Vale Murray Bookchin

I only heard today that Murray Bookchin (b. 1921) died nearly a month ago. He was one of the most important voices in environmentalism, anarchism and anti-authoritarian politics. Bookchin was the founder of the Social Ecology school of thought.

The best known and most influential modern anarchist intellectual, except perhaps for Noam Chomsky, Bookchin was a prolific author (Post-Scarcity Anarchism, 1971; The Ecology of Freedom, 1982), philosopher, and advocate of Libertarian Municipalism (which has had an influence on the Green Movement), as well as head of the Institute for Social Ecology.

"Murray Bookchin, a writer, teacher and activist who began his political odyssey as a Communist, became an anarchist and then metamorphosed into an influential theorist on ecology, died July 30 at his home in Burlington, Vt. He was 85.

"The cause was complications of a malfunctioning aortic valve, said his daughter, Debbie Bookchin.

"Mr. Bookchin’s environmental philosophy emerged from his leftist background. He argued that capitalism, with what he characterized as dominating hierarchies and insistence on economic growth, necessarily destroyed nature. This put him at odds with ecologists who favored a more spiritual view and with environmentalists dedicated to gradual reform.

"'Capitalism can no more be "persuaded" to limit growth than a human being can be "persuaded" to stop breathing,' he wrote in 'Remaking Society' (1990), one of his 27 books.

"Another book, 'Our Synthetic Environment' (1962), raised issues about pesticides similar to those addressed by Rachel Carson in 'Silent Spring' six months later. A decade earlier, Mr. Bookchin had warned about the dangers of chemicals in food. He also wrote under pseudonyms. His popular book 'Small Is Beautiful' was published under the name Lewis Herber.

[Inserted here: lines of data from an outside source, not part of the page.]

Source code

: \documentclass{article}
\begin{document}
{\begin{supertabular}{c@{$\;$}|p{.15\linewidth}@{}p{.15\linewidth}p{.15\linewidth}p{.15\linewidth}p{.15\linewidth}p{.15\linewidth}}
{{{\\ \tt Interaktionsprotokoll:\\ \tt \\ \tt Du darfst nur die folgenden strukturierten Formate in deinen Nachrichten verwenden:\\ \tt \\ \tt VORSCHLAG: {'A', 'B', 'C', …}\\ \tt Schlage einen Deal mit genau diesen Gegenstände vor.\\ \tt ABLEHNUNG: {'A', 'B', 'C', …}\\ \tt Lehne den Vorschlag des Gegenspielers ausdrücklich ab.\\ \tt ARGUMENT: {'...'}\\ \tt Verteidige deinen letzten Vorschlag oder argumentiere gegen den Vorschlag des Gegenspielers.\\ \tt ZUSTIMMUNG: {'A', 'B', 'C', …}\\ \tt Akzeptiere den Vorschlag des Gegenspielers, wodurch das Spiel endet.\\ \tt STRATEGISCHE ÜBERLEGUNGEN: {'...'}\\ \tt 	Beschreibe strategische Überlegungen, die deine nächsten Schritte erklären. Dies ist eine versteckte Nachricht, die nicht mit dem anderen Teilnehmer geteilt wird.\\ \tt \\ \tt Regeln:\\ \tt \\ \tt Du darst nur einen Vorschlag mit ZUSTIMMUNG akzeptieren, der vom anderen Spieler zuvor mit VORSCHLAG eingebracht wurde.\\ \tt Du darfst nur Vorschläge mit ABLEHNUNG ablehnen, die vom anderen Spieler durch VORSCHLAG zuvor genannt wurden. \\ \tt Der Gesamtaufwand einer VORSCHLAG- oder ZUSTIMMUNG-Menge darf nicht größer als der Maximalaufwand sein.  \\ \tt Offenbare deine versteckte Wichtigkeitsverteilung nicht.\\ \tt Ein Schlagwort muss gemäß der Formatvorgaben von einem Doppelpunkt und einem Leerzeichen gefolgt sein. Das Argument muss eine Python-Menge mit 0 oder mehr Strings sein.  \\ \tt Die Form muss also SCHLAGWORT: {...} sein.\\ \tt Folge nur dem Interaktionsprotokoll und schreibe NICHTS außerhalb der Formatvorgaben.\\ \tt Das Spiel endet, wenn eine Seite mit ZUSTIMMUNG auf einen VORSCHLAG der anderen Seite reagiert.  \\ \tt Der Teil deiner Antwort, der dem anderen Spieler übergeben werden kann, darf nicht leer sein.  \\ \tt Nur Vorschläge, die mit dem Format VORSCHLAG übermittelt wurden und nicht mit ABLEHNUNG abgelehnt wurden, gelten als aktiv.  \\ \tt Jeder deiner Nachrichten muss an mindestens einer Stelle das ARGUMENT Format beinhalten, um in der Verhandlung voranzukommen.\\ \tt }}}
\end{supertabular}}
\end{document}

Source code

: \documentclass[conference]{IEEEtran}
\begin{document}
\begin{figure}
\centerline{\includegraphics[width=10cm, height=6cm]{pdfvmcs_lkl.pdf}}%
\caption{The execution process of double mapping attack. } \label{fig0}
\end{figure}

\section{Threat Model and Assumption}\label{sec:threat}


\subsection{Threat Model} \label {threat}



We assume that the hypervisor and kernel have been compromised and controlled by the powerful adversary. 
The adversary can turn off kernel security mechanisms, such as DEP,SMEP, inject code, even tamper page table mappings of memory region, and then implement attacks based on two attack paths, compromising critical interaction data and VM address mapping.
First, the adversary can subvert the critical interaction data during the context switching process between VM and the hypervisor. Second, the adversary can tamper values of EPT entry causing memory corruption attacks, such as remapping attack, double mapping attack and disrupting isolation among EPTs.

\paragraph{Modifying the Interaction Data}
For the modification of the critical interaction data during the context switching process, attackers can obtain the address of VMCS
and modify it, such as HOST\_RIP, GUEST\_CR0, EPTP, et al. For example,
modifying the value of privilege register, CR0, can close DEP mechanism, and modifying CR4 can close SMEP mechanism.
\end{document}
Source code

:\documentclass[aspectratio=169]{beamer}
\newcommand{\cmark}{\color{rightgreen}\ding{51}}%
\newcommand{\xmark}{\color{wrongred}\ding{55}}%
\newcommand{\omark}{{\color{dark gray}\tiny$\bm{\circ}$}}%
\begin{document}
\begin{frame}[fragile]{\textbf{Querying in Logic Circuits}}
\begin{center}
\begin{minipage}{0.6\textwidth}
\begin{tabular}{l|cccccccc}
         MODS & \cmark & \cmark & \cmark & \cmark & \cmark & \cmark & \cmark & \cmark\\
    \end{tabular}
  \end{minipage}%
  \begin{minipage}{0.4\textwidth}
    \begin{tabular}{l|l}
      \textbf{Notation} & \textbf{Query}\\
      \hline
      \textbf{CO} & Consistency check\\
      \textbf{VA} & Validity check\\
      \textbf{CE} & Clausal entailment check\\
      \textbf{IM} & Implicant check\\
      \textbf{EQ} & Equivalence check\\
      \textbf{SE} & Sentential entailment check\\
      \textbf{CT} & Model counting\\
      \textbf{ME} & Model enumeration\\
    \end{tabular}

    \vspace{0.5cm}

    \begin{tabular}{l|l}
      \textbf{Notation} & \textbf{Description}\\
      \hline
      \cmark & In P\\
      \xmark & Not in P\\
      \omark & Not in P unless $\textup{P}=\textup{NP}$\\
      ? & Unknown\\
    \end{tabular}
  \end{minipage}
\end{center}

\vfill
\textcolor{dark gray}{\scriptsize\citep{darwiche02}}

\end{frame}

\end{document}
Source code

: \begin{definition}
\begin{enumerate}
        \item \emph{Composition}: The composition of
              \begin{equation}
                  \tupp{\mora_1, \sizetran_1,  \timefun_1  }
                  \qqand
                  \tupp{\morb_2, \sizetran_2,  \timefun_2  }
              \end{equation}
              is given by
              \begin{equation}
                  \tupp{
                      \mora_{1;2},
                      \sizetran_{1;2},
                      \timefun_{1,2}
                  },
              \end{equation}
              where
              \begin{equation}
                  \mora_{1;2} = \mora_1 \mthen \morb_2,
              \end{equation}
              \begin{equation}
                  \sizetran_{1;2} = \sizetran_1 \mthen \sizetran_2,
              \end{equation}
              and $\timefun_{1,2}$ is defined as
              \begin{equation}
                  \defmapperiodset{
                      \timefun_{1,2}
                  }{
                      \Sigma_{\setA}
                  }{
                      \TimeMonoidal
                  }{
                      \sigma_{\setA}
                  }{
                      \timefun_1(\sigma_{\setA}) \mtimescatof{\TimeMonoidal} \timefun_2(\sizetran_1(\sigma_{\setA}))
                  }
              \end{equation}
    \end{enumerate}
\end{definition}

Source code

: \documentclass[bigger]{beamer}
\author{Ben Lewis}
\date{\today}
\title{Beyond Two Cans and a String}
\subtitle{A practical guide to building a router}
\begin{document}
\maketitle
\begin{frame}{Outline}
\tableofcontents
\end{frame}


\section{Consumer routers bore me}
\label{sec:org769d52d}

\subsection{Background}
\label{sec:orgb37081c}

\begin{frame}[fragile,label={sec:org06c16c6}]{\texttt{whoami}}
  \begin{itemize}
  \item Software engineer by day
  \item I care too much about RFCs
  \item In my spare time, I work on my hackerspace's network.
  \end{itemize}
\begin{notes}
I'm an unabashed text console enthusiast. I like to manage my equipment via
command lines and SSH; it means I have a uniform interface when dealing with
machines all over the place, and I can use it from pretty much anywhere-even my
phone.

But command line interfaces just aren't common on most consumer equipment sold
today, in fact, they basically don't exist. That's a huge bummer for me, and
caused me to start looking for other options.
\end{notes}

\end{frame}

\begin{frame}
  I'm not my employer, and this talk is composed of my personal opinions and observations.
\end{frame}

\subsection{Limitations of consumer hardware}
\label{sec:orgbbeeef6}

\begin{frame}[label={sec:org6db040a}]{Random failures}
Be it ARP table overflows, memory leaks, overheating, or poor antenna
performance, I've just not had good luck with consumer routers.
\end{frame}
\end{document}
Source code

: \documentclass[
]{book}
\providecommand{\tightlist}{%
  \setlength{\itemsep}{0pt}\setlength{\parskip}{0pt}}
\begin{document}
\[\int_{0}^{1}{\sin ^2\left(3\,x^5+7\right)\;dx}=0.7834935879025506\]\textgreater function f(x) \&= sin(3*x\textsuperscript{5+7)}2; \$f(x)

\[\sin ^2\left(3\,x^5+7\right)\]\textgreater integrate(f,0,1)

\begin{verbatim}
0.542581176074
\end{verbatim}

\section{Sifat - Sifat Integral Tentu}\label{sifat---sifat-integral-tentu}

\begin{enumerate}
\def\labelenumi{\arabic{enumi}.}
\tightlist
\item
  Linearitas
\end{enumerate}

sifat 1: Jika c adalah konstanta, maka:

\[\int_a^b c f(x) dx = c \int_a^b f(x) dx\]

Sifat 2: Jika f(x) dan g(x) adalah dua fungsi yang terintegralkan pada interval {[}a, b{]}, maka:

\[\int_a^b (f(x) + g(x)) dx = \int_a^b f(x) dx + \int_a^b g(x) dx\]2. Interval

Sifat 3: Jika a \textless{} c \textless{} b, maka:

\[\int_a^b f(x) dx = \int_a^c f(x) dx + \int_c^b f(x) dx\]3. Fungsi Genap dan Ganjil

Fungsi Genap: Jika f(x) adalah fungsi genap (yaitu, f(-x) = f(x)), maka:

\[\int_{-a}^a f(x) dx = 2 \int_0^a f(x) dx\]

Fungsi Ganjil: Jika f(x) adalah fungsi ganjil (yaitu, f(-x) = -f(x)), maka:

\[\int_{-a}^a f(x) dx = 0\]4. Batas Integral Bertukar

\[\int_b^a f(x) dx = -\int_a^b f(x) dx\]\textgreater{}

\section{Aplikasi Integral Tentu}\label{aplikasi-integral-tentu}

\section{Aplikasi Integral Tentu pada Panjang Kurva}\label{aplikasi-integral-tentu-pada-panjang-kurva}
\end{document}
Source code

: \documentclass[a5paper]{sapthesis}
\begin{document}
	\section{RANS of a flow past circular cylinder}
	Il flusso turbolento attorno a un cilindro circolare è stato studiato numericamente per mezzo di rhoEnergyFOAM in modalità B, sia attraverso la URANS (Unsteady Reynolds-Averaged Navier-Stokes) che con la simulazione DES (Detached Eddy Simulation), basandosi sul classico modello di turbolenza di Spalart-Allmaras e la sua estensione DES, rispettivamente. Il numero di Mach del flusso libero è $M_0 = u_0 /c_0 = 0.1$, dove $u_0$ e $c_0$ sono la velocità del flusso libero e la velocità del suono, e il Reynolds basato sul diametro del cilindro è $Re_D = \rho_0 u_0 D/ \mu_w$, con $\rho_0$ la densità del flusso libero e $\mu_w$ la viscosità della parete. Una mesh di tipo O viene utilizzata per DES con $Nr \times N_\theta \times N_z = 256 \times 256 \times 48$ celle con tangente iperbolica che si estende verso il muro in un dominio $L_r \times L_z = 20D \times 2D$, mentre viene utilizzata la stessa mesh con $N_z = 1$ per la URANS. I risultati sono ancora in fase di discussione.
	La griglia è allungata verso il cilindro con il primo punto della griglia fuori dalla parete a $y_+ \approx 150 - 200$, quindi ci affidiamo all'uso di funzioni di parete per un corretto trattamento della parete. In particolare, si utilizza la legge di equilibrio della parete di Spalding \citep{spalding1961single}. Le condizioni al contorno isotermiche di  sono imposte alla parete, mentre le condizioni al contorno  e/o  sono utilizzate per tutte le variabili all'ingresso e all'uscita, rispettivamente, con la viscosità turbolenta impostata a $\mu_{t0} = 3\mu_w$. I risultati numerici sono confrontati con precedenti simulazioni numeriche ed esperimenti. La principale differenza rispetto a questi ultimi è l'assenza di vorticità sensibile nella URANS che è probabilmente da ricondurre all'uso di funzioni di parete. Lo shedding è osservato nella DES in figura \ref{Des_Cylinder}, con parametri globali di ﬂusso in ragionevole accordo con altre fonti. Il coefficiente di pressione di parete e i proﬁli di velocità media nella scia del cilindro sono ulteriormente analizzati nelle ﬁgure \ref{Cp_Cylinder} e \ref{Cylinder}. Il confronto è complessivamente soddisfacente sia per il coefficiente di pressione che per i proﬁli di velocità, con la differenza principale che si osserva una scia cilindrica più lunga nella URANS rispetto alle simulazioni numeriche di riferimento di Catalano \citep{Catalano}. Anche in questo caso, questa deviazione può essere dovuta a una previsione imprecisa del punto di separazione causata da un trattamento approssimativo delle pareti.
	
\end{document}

"Mr. Bookchin’s writings had their strongest influence on Green Parties in the United States and Europe and on the radical edges of the environmental movement. His emphasis on human society and economic systems put him at odds with “deep ecologists,' who believe that humans have arrogantly usurped their position as just another species to wreak environmental havoc.

"Although he claims to be an anarchist, he writes like a Stalinist thug,' Gary Snyder, the poet and an adherent of deep ecology, said of Mr. Bookchin in an interview with The Los Angeles Times in 1989.

"Mr. Bookchin, in turn, called deep ecologists 'eco-fascists,' partly because they wanted to limit the population radically ..."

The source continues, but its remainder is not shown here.